Data extracts Start Marker
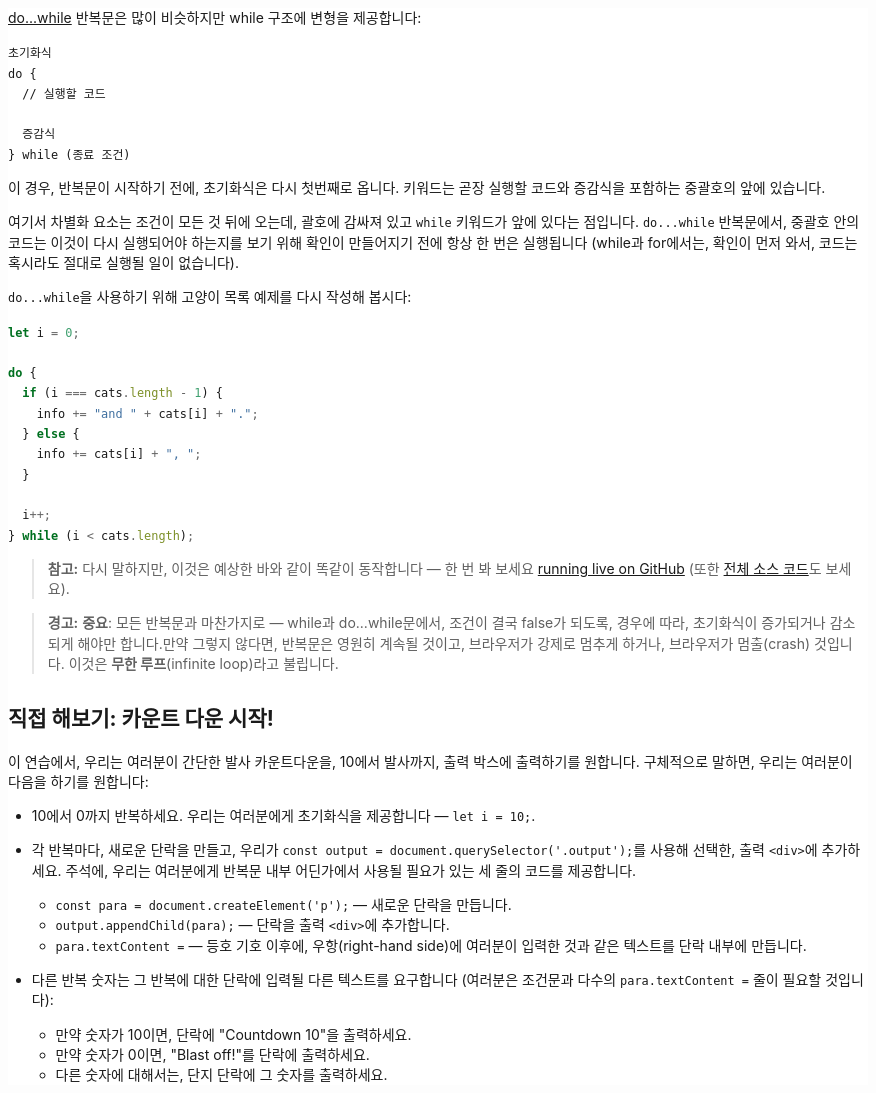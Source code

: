 [do...while](/ko/docs/Web/JavaScript/Reference/Statements/do...while) 반복문은 많이 비슷하지만 while 구조에 변형을 제공합니다:

```
초기화식
do {
  // 실행할 코드

  증감식
} while (종료 조건)
```

이 경우, 반복문이 시작하기 전에, 초기화식은 다시 첫번째로 옵니다. 키워드는 곧장 실행할 코드와 증감식을 포함하는 중괄호의 앞에 있습니다.

여기서 차별화 요소는 조건이 모든 것 뒤에 오는데, 괄호에 감싸져 있고 `while` 키워드가 앞에 있다는 점입니다. `do...while` 반복문에서, 중괄호 안의 코드는 이것이 다시 실행되어야 하는지를 보기 위해 확인이 만들어지기 전에 항상 한 번은 실행됩니다 (while과 for에서는, 확인이 먼저 와서, 코드는 혹시라도 절대로 실행될 일이 없습니다).

`do...while`을 사용하기 위해 고양이 목록 예제를 다시 작성해 봅시다:

```js
let i = 0;

do {
  if (i === cats.length - 1) {
    info += "and " + cats[i] + ".";
  } else {
    info += cats[i] + ", ";
  }

  i++;
} while (i < cats.length);
```

> **참고:** 다시 말하지만, 이것은 예상한 바와 같이 똑같이 동작합니다 — 한 번 봐 보세요 [running live on GitHub](https://mdn.github.io/learning-area/javascript/building-blocks/loops/do-while.html) (또한 [전체 소스 코드](https://github.com/mdn/learning-area/blob/master/javascript/building-blocks/loops/do-while.html)도 보세요).

> **경고:** **중요**: 모든 반복문과 마찬가지로 — while과 do...while문에서, 조건이 결국 false가 되도록, 경우에 따라, 초기화식이 증가되거나 감소되게 해야만 합니다.만약 그렇지 않다면, 반복문은 영원히 계속될 것이고, 브라우저가 강제로 멈추게 하거나, 브라우저가 멈출(crash) 것입니다. 이것은 **무한 루프**(infinite loop)라고 불립니다.

## 직접 해보기: 카운트 다운 시작!

이 연습에서, 우리는 여러분이 간단한 발사 카운트다운을, 10에서 발사까지, 출력 박스에 출력하기를 원합니다. 구체적으로 말하면, 우리는 여러분이 다음을 하기를 원합니다:

- 10에서 0까지 반복하세요. 우리는 여러분에게 초기화식을 제공합니다 — `let i = 10;`.
- 각 반복마다, 새로운 단락을 만들고, 우리가 `const output = document.querySelector('.output');`를 사용해 선택한, 출력 `<div>`에 추가하세요. 주석에, 우리는 여러분에게 반복문 내부 어딘가에서 사용될 필요가 있는 세 줄의 코드를 제공합니다.

  - `const para = document.createElement('p');` — 새로운 단락을 만듭니다.
  - `output.appendChild(para);` — 단락을 출력 `<div>`에 추가합니다.
  - `para.textContent =` — 등호 기호 이후에, 우항(right-hand side)에 여러분이 입력한 것과 같은 텍스트를 단락 내부에 만듭니다.

- 다른 반복 숫자는 그 반복에 대한 단락에 입력될 다른 텍스트를 요구합니다 (여러분은 조건문과 다수의 `para.textContent =` 줄이 필요할 것입니다):

  - 만약 숫자가 10이면, 단락에 "Countdown 10"을 출력하세요.
  - 만약 숫자가 0이면, "Blast off!"를 단락에 출력하세요.
  - 다른 숫자에 대해서는, 단지 단락에 그 숫자를 출력하세요.
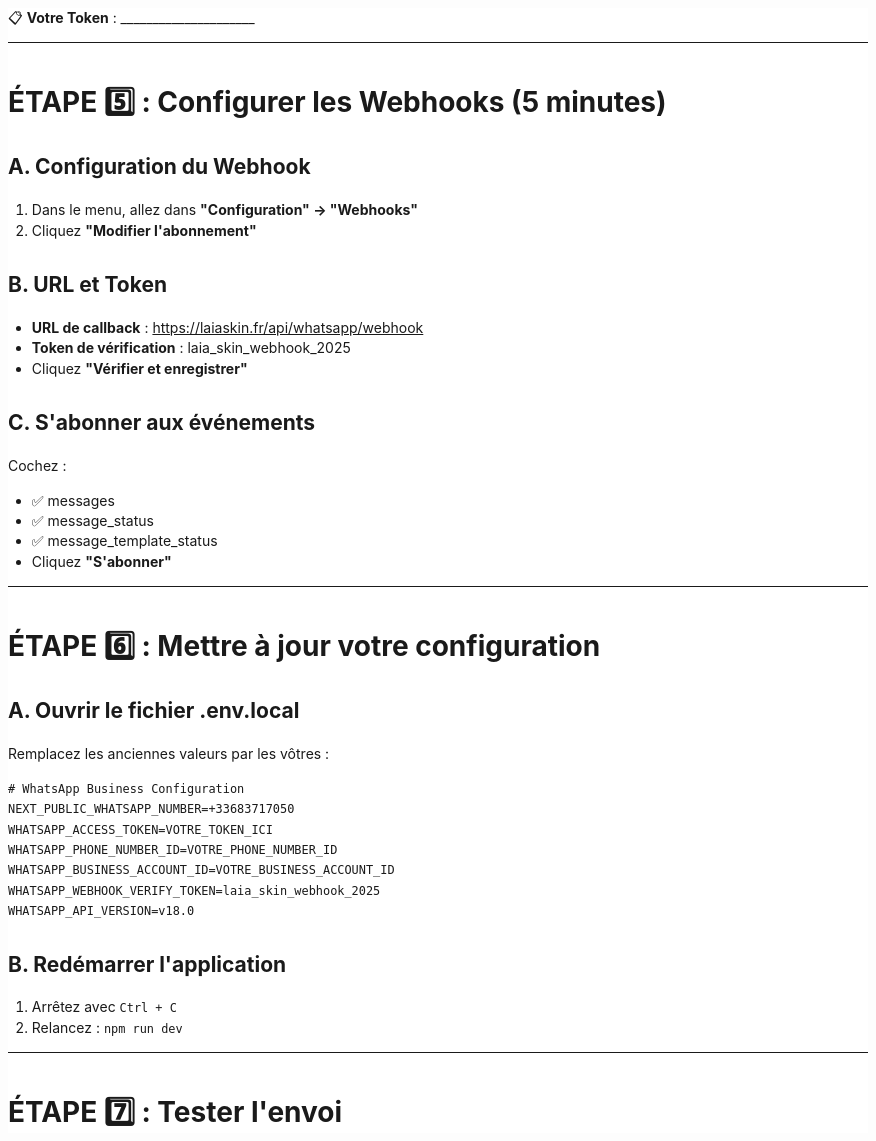 📋 **Votre Token** : _____________________

---

# ÉTAPE 5️⃣ : Configurer les Webhooks (5 minutes)

## A. Configuration du Webhook
1. Dans le menu, allez dans **"Configuration" → "Webhooks"**
2. Cliquez **"Modifier l'abonnement"**

## B. URL et Token
- **URL de callback** : https://laiaskin.fr/api/whatsapp/webhook
- **Token de vérification** : laia_skin_webhook_2025
- Cliquez **"Vérifier et enregistrer"**

## C. S'abonner aux événements
Cochez :
- ✅ messages
- ✅ message_status
- ✅ message_template_status
- Cliquez **"S'abonner"**

---

# ÉTAPE 6️⃣ : Mettre à jour votre configuration

## A. Ouvrir le fichier .env.local

Remplacez les anciennes valeurs par les vôtres :

```env
# WhatsApp Business Configuration
NEXT_PUBLIC_WHATSAPP_NUMBER=+33683717050
WHATSAPP_ACCESS_TOKEN=VOTRE_TOKEN_ICI
WHATSAPP_PHONE_NUMBER_ID=VOTRE_PHONE_NUMBER_ID
WHATSAPP_BUSINESS_ACCOUNT_ID=VOTRE_BUSINESS_ACCOUNT_ID
WHATSAPP_WEBHOOK_VERIFY_TOKEN=laia_skin_webhook_2025
WHATSAPP_API_VERSION=v18.0
```

## B. Redémarrer l'application
1. Arrêtez avec `Ctrl + C`
2. Relancez : `npm run dev`

---

# ÉTAPE 7️⃣ : Tester l'envoi
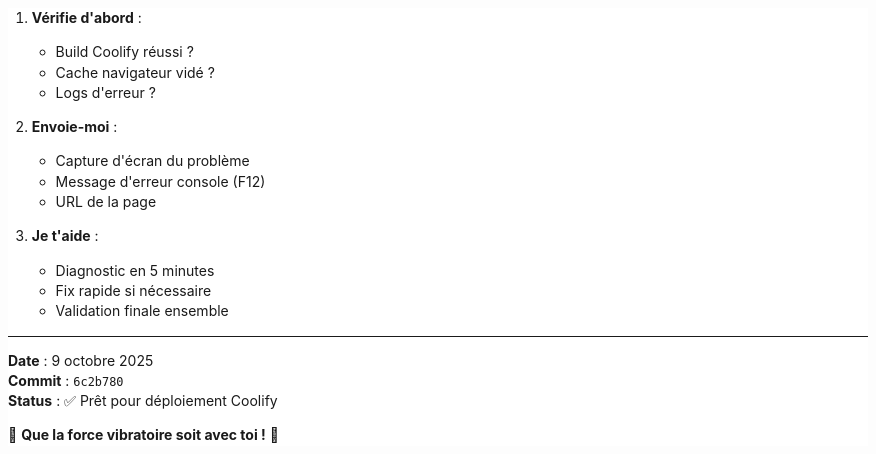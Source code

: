 1. **Vérifie d'abord** :
   - Build Coolify réussi ?
   - Cache navigateur vidé ?
   - Logs d'erreur ?

2. **Envoie-moi** :
   - Capture d'écran du problème
   - Message d'erreur console (F12)
   - URL de la page

3. **Je t'aide** :
   - Diagnostic en 5 minutes
   - Fix rapide si nécessaire
   - Validation finale ensemble

---

**Date** : 9 octobre 2025  
**Commit** : `6c2b780`  
**Status** : ✅ Prêt pour déploiement Coolify

🌌 **Que la force vibratoire soit avec toi !** 🌌
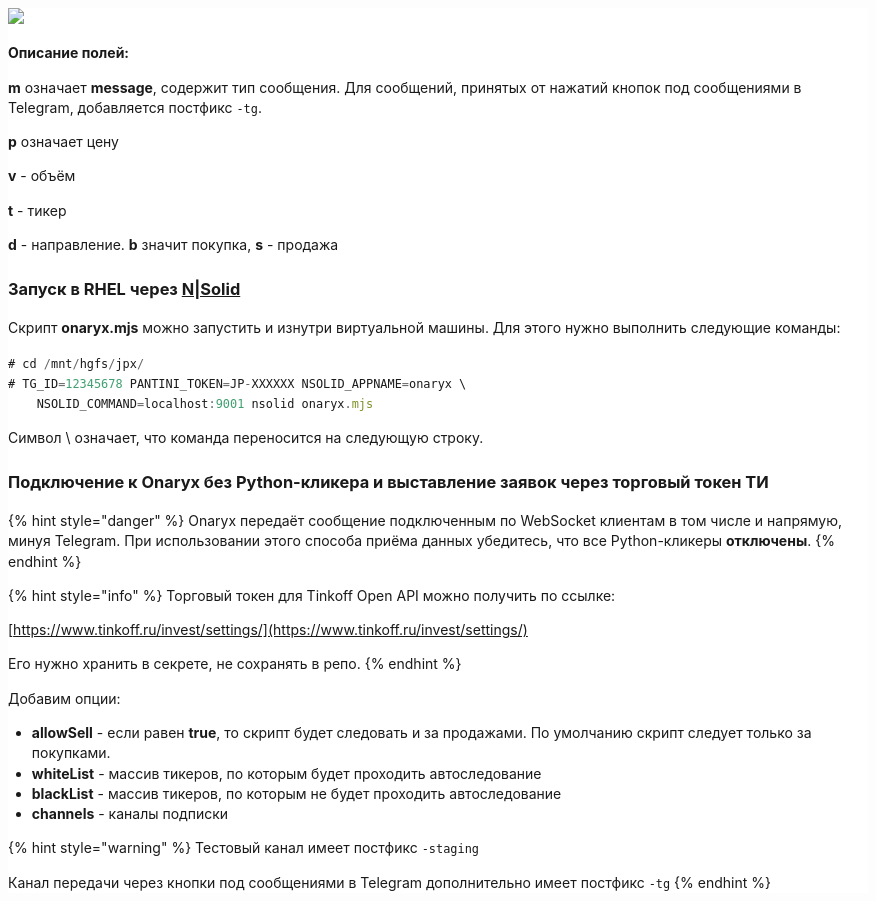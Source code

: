 ![](../.gitbook/assets/image%20%28216%29.png)

**Описание полей:**

**m** означает **message**, содержит тип сообщения. Для сообщений, принятых от нажатий кнопок под сообщениями в Telegram, добавляется постфикс `-tg`.

**p** означает цену

**v** - объём

**t** - тикер

**d** - направление. **b** значит покупка, **s** - продажа

### Запуск в RHEL через [N\|Solid](../caves/setting-up-nsolid.md)

Скрипт **onaryx.mjs** можно запустить и изнутри виртуальной машины. Для этого нужно выполнить следующие команды:

```javascript
# cd /mnt/hgfs/jpx/
# TG_ID=12345678 PANTINI_TOKEN=JP-XXXXXX NSOLID_APPNAME=onaryx \ 
    NSOLID_COMMAND=localhost:9001 nsolid onaryx.mjs
```

Символ \ означает, что команда переносится на следующую строку.

### Подключение к Onaryx без Python-кликера и выставление заявок через торговый токен ТИ <a id="placing-orders-via-tinkoff-open-api"></a>

{% hint style="danger" %}
Onaryx передаёт сообщение подключенным по WebSocket клиентам в том числе и напрямую, минуя Telegram. При использовании этого способа приёма данных убедитесь, что все Python-кликеры **отключены**.
{% endhint %}

{% hint style="info" %}
Торговый токен для Tinkoff Open API можно получить по ссылке:

[https://www.tinkoff.ru/invest/settings/](https://www.tinkoff.ru/invest/settings/)

Его нужно хранить в секрете, не сохранять в репо.
{% endhint %}

Добавим опции:

* **allowSell** - если равен **true**, то скрипт будет следовать и за продажами. По умолчанию скрипт следует только за покупками.
* **whiteList** - массив тикеров, по которым будет проходить автоследование
* **blackList** - массив тикеров, по которым не будет проходить автоследование
* **channels** - каналы подписки

{% hint style="warning" %}
Тестовый канал имеет постфикс `-staging`

Канал передачи через кнопки под сообщениями в Telegram дополнительно имеет постфикс `-tg`
{% endhint %}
Data extracts End Marker
(Directions for this task)
Using the material above, please count the lines in which the word "можно" occurs and give the number with nothing added.

(Written answer)
2